> WHAT TO PRODUCE:
Print, in exact form, the lines below from the one containing "All the projects" through the one containing "NFT-DAO (RatherLabs Challenge)", and omit all others.

> EXTRACTED INFORMATION:
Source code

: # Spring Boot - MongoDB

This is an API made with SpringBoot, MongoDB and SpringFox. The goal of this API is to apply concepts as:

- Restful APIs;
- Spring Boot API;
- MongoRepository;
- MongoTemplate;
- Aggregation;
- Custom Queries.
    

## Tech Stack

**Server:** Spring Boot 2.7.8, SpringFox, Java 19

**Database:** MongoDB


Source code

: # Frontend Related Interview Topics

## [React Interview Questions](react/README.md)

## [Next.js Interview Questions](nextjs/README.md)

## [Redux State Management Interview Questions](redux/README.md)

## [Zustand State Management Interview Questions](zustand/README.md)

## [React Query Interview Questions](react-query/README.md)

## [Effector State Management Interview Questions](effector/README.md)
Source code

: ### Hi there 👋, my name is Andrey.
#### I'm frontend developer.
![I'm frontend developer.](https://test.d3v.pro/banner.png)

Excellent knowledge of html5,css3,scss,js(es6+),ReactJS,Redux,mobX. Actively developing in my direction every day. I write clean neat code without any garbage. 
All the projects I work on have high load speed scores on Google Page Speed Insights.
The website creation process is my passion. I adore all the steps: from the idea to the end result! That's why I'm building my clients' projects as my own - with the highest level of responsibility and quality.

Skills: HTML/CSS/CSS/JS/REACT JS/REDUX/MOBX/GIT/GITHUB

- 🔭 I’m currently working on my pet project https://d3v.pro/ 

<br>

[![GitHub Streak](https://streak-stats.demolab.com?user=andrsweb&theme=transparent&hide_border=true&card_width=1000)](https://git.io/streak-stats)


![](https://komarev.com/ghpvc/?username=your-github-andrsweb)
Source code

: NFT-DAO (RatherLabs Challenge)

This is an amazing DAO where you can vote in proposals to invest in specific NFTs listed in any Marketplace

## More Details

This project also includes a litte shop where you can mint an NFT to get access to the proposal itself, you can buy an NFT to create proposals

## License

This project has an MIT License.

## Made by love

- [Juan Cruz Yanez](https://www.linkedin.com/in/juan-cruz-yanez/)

> RESULT OF THIS TASK:
All the projects I work on have high load speed scores on Google Page Speed Insights.
The website creation process is my passion. I adore all the steps: from the idea to the end result! That's why I'm building my clients' projects as my own - with the highest level of responsibility and quality.

Skills: HTML/CSS/CSS/JS/REACT JS/REDUX/MOBX/GIT/GITHUB

- 🔭 I’m currently working on my pet project https://d3v.pro/ 

<br>

[![GitHub Streak](https://streak-stats.demolab.com?user=andrsweb&theme=transparent&hide_border=true&card_width=1000)](https://git.io/streak-stats)


![](https://komarev.com/ghpvc/?username=your-github-andrsweb)
Source code

: NFT-DAO (RatherLabs Challenge)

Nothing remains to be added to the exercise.